Russian forces attempting advance toward southeastern Zaporizhzhia, say regional officials

From CNN's Nathan Hodge in Lviv

A Ukrainian tank on the road between Pokrovske and Zaporizhzhia on April 12 in Zaporizhzhia, Ukraine.
A Ukrainian tank on the road between Pokrovske and Zaporizhzhia on April 12 in Zaporizhzhia, Ukraine. (Wojciech Grzedzinski/The Washington Post/Getty Images)

Russian forces are attempting an advance toward the southeastern Ukrainian city of Zaporizhzhia, said the city's Regional Council on Wednesday, as fighting escalates across the east of the country.

"The situation at the frontline suggests that the enemy is trying to advance in direction of Zaporizhzhia, but suffers losses and focuses its main efforts on maintaining the occupied frontiers," the council said in a statement.

"Russian troops continue to shell the positions of our troops and conduct offensive operations in the direction of Pokrovske - Huliaipole," the council added.

Zaporizhzhia lies north of the besieged city of Mariupol, and is set to form part of an evacuation corridor reportedly agreed on with Russia for Wednesday.

Women, children, and the elderly would be evacuated from the southeastern port city toward Manhush, onward through the Russian held-city of Berdyansk and then toward Zaporizhzhia, Ukrainian Deputy Prime Minister Iryna Vereshchuk said.

Russian forces occupy the southern part of the region, and according to the council they have established a base in the city of Melitopol, near residential areas.

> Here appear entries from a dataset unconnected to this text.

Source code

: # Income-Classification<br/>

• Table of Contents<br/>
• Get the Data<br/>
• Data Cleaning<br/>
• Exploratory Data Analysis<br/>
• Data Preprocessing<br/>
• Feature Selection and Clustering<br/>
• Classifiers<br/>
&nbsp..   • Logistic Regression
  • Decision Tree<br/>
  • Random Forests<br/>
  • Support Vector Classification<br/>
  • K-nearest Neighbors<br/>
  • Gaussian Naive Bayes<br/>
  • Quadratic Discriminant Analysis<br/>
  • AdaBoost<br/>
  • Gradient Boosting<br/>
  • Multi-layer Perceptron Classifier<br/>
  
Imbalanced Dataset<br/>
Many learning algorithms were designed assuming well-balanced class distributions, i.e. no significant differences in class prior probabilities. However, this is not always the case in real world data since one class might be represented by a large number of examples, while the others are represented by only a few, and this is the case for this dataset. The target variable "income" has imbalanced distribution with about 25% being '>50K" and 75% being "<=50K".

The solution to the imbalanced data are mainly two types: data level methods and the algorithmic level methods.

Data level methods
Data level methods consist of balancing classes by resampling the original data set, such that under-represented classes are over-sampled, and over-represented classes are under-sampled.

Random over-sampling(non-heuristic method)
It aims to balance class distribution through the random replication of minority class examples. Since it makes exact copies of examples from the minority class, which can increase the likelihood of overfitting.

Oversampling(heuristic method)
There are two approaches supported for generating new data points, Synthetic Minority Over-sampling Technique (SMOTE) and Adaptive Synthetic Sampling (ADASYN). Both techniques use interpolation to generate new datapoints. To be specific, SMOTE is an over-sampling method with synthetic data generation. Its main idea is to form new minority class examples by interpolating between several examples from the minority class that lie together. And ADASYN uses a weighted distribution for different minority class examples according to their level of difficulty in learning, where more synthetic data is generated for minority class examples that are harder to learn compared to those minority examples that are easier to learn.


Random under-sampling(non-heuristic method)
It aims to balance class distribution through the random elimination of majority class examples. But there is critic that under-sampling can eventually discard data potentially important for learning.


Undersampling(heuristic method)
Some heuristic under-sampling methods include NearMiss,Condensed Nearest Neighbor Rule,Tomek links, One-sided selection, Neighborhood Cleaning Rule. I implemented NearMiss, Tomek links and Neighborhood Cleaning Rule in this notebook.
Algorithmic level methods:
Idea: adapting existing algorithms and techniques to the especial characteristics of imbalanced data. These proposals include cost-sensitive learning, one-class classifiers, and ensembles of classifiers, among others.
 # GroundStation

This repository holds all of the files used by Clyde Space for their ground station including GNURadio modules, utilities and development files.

Sham referendums: The council claims Russian forces are planning to hold sham referendums in occupied territory, similar to those carried out in the separatist-held parts of Donetsk and Luhansk regions in 2014.

Earlier this week, Russian-backed separatist leader Denis Pushilin said that the separatist Donetsk People's Republic would support a Russian-occupied district in the Zaporizhzhia region.

Pushilin alleged that Zaporizhzhia had made "an appeal" to secede from Ukraine and join the breakaway republic.

Ukrainian officials have said Russian forces appear to be preparing for a similar sham referendum in southern Kherson region.

5:39 a.m. ET, April 20, 2022

Conflict in Ukraine comparable to "darkest pages" of European history, says Belgian Prime Minister

From CNN’s James Frater in Ghent, Belgium

Belgium's Prime Minister Alexander De Croo addresses the media in Ghent, Belgium, on April 19.
Belgium's Prime Minister Alexander De Croo addresses the media in Ghent, Belgium, on April 19. (Geert Vanden Wijngaert/AP)

Belgian Prime Minister Alexander De Croo has said that Russia’s aggression in Ukraine is “comparable to the darkest pages in our European history” and that it is “heart-breaking to see that something like this can still happen in Europe.”

Speaking Tuesday evening in the Belgian town of Ghent, following a rare joint meeting of the Dutch and Belgian cabinets, De Croo added “that there can be no impunity for war crimes.”

He said that both Belgium and the Netherlands are “going to make efforts to ensure that everything is documented,” in the hope that “prosecutions can take place for the terrible stories we hear of rapes of women, rapes of girls.”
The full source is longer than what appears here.